ACTIVITY: Repeat the entries below exactly as they appear, with no pictures.
-- Opening Marker --
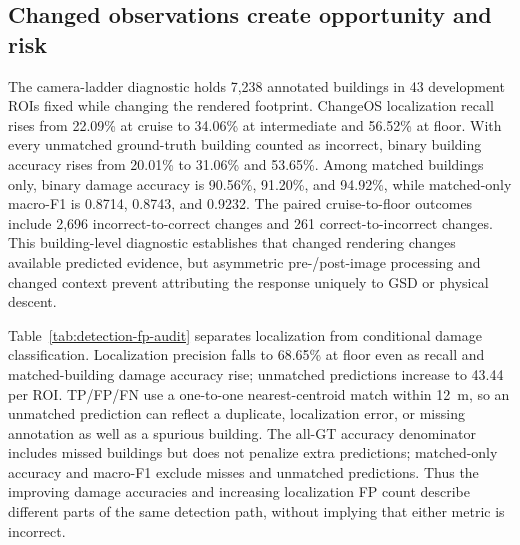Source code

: \subsection{Changed observations create opportunity and risk}
The camera-ladder diagnostic holds 7,238 annotated buildings in 43 development ROIs fixed while changing the rendered footprint. ChangeOS localization recall rises from 22.09\% at cruise to 34.06\% at intermediate and 56.52\% at floor. With every unmatched ground-truth building counted as incorrect, binary building accuracy rises from 20.01\% to 31.06\% and 53.65\%. Among matched buildings only, binary damage accuracy is 90.56\%, 91.20\%, and 94.92\%, while matched-only macro-F1 is 0.8714, 0.8743, and 0.9232. The paired cruise-to-floor outcomes include 2,696 incorrect-to-correct changes and 261 correct-to-incorrect changes. This building-level diagnostic establishes that changed rendering changes available predicted evidence, but asymmetric pre-/post-image processing and changed context prevent attributing the response uniquely to GSD or physical descent.

Table~\ref{tab:detection-fp-audit} separates localization from conditional damage classification. Localization precision falls to 68.65\% at floor even as recall and matched-building damage accuracy rise; unmatched predictions increase to 43.44 per ROI. TP/FP/FN use a one-to-one nearest-centroid match within 12~m, so an unmatched prediction can reflect a duplicate, localization error, or missing annotation as well as a spurious building. The all-GT accuracy denominator includes missed buildings but does not penalize extra predictions; matched-only accuracy and macro-F1 exclude misses and unmatched predictions. Thus the improving damage accuracies and increasing localization FP count describe different parts of the same detection path, without implying that either metric is incorrect.

\begin{table}[!t]
\centering\small
\caption{ChangeOS localization and binary-damage audit on the same 43 development ROIs and 7,238 annotated buildings at each height. Loc. P/R are localization precision/recall; FP is an unmatched prediction, FN an unmatched GT building, and FP/ROI is FP/43. All-GT accuracy counts unmatched GT as wrong but does not count unmatched predictions; matched accuracy and macro-F1 condition on matched GT only.}
\label{tab:detection-fp-audit}
\end{table}


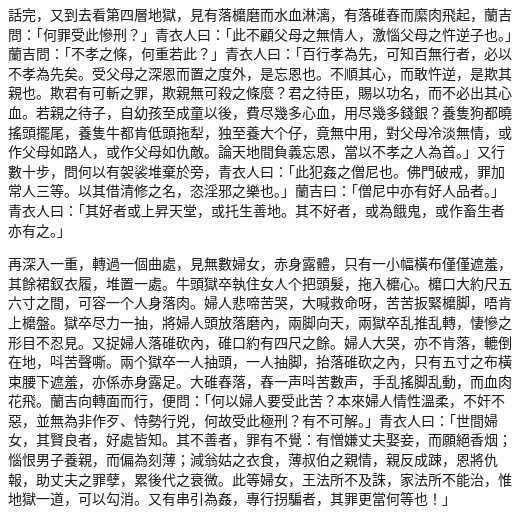 \documentclass[a5paper, 12pt, openany]{book} %
\begin{document}
	話完，又到去看第四層地獄，見有落𣟖磨而水血淋漓，有落碓舂而縻肉飛起，蘭吉問：「何罪受此慘刑？」青衣人曰：「此不顧父母之無情人，激惱父母之忤逆子也。」蘭吉問：「不孝之條，何重若此？」青衣人曰：「百行孝為先，可知百無行者，必以不孝為先矣。受父母之深恩而置之度外，是忘恩也。不順其心，而敢忤逆，是欺其親也。欺君有可斬之罪，欺親無可殺之條麼？君之待臣，賜以功名，而不必出其心血。若親之待子，自幼孩至成童以後，費尽幾多心血，用尽幾多錢銀？養隻狗都曉搖頭擺尾，養隻牛都肯低頭拖犁，独至養大个仔，竟無中用，對父母冷淡無情，或作父母如路人，或作父母如仇敵。論天地間負義忘恩，當以不孝之人為首。」又行數十步，問何以有袈裟堆棄於旁，青衣人曰：「此犯姦之僧尼也。佛門破戒，罪加常人三等。以其借清修之名，恣淫邪之樂也。」蘭吉曰：「僧尼中亦有好人品者。」青衣人曰：「其好者或上昇天堂，或托生善地。其不好者，或為餓鬼，或作畜生者亦有之。」

	再深入一重，轉過一個曲處，見無數婦女，赤身露體，只有一小幅橫布僅僅遮羞，其餘裙釵衣履，堆置一處。牛頭獄卒執住女人个把頭髮，拖入𣟖心。𣟖口大約尺五六寸之間，可容一个人身落肉。婦人悲啼苦哭，大喊救命呀，苦苦扳緊𣟖脚，唔肯上𣟖盤。獄卒尽力一抽，將婦人頭放落磨內，兩脚向天，兩獄卒乱推乱轉，悽慘之形目不忍見。又捉婦人落碓砍內，碓口約有四尺之餘。婦人大哭，亦不肯落，轆倒在地，呌苦聲嘶。兩个獄卒一人抽頭，一人抽脚，抬落碓砍之內，只有五寸之布橫束腰下遮羞，亦係赤身露足。大碓舂落，舂一声呌苦數声，手乱搖脚乱動，而血肉花飛。蘭吉向轉面而行，便問：「何以婦人要受此苦？本來婦人情性溫柔，不奸不惡，並無為非作歹、恃勢行兇，何故受此極刑？有不可解。」青衣人曰：「世間婦女，其賢良者，好處皆知。其不善者，罪有不覺：有憎嫌丈夫娶妾，而願絕香烟；惱恨男子養親，而偏為刻薄；減翁姑之衣食，薄叔伯之親情，親反成踈，恩將仇報，助丈夫之罪孽，累後代之衰微。此等婦女，王法所不及誅，家法所不能治，惟地獄一道，可以勾消。又有串引為姦，專行拐騙者，其罪更當何等也！」
\end{document}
-- Closing Marker --
WRITTEN RESPONSE:
Source code

: \subsection{Changed observations create opportunity and risk}
The camera-ladder diagnostic holds 7,238 annotated buildings in 43 development ROIs fixed while changing the rendered footprint. ChangeOS localization recall rises from 22.09\% at cruise to 34.06\% at intermediate and 56.52\% at floor. With every unmatched ground-truth building counted as incorrect, binary building accuracy rises from 20.01\% to 31.06\% and 53.65\%. Among matched buildings only, binary damage accuracy is 90.56\%, 91.20\%, and 94.92\%, while matched-only macro-F1 is 0.8714, 0.8743, and 0.9232. The paired cruise-to-floor outcomes include 2,696 incorrect-to-correct changes and 261 correct-to-incorrect changes. This building-level diagnostic establishes that changed rendering changes available predicted evidence, but asymmetric pre-/post-image processing and changed context prevent attributing the response uniquely to GSD or physical descent.

Table~\ref{tab:detection-fp-audit} separates localization from conditional damage classification. Localization precision falls to 68.65\% at floor even as recall and matched-building damage accuracy rise; unmatched predictions increase to 43.44 per ROI. TP/FP/FN use a one-to-one nearest-centroid match within 12~m, so an unmatched prediction can reflect a duplicate, localization error, or missing annotation as well as a spurious building. The all-GT accuracy denominator includes missed buildings but does not penalize extra predictions; matched-only accuracy and macro-F1 exclude misses and unmatched predictions. Thus the improving damage accuracies and increasing localization FP count describe different parts of the same detection path, without implying that either metric is incorrect.

\begin{table}[!t]
\centering\small
\caption{ChangeOS localization and binary-damage audit on the same 43 development ROIs and 7,238 annotated buildings at each height. Loc. P/R are localization precision/recall; FP is an unmatched prediction, FN an unmatched GT building, and FP/ROI is FP/43. All-GT accuracy counts unmatched GT as wrong but does not count unmatched predictions; matched accuracy and macro-F1 condition on matched GT only.}
\label{tab:detection-fp-audit}
\end{table}


 \documentclass[a5paper, 12pt, openany]{book} %
\begin{document}
	話完，又到去看第四層地獄，見有落𣟖磨而水血淋漓，有落碓舂而縻肉飛起，蘭吉問：「何罪受此慘刑？」青衣人曰：「此不顧父母之無情人，激惱父母之忤逆子也。」蘭吉問：「不孝之條，何重若此？」青衣人曰：「百行孝為先，可知百無行者，必以不孝為先矣。受父母之深恩而置之度外，是忘恩也。不順其心，而敢忤逆，是欺其親也。欺君有可斬之罪，欺親無可殺之條麼？君之待臣，賜以功名，而不必出其心血。若親之待子，自幼孩至成童以後，費尽幾多心血，用尽幾多錢銀？養隻狗都曉搖頭擺尾，養隻牛都肯低頭拖犁，独至養大个仔，竟無中用，對父母冷淡無情，或作父母如路人，或作父母如仇敵。論天地間負義忘恩，當以不孝之人為首。」又行數十步，問何以有袈裟堆棄於旁，青衣人曰：「此犯姦之僧尼也。佛門破戒，罪加常人三等。以其借清修之名，恣淫邪之樂也。」蘭吉曰：「僧尼中亦有好人品者。」青衣人曰：「其好者或上昇天堂，或托生善地。其不好者，或為餓鬼，或作畜生者亦有之。」

	再深入一重，轉過一個曲處，見無數婦女，赤身露體，只有一小幅橫布僅僅遮羞，其餘裙釵衣履，堆置一處。牛頭獄卒執住女人个把頭髮，拖入𣟖心。𣟖口大約尺五六寸之間，可容一个人身落肉。婦人悲啼苦哭，大喊救命呀，苦苦扳緊𣟖脚，唔肯上𣟖盤。獄卒尽力一抽，將婦人頭放落磨內，兩脚向天，兩獄卒乱推乱轉，悽慘之形目不忍見。又捉婦人落碓砍內，碓口約有四尺之餘。婦人大哭，亦不肯落，轆倒在地，呌苦聲嘶。兩个獄卒一人抽頭，一人抽脚，抬落碓砍之內，只有五寸之布橫束腰下遮羞，亦係赤身露足。大碓舂落，舂一声呌苦數声，手乱搖脚乱動，而血肉花飛。蘭吉向轉面而行，便問：「何以婦人要受此苦？本來婦人情性溫柔，不奸不惡，並無為非作歹、恃勢行兇，何故受此極刑？有不可解。」青衣人曰：「世間婦女，其賢良者，好處皆知。其不善者，罪有不覺：有憎嫌丈夫娶妾，而願絕香烟；惱恨男子養親，而偏為刻薄；減翁姑之衣食，薄叔伯之親情，親反成踈，恩將仇報，助丈夫之罪孽，累後代之衰微。此等婦女，王法所不及誅，家法所不能治，惟地獄一道，可以勾消。又有串引為姦，專行拐騙者，其罪更當何等也！」
\end{document}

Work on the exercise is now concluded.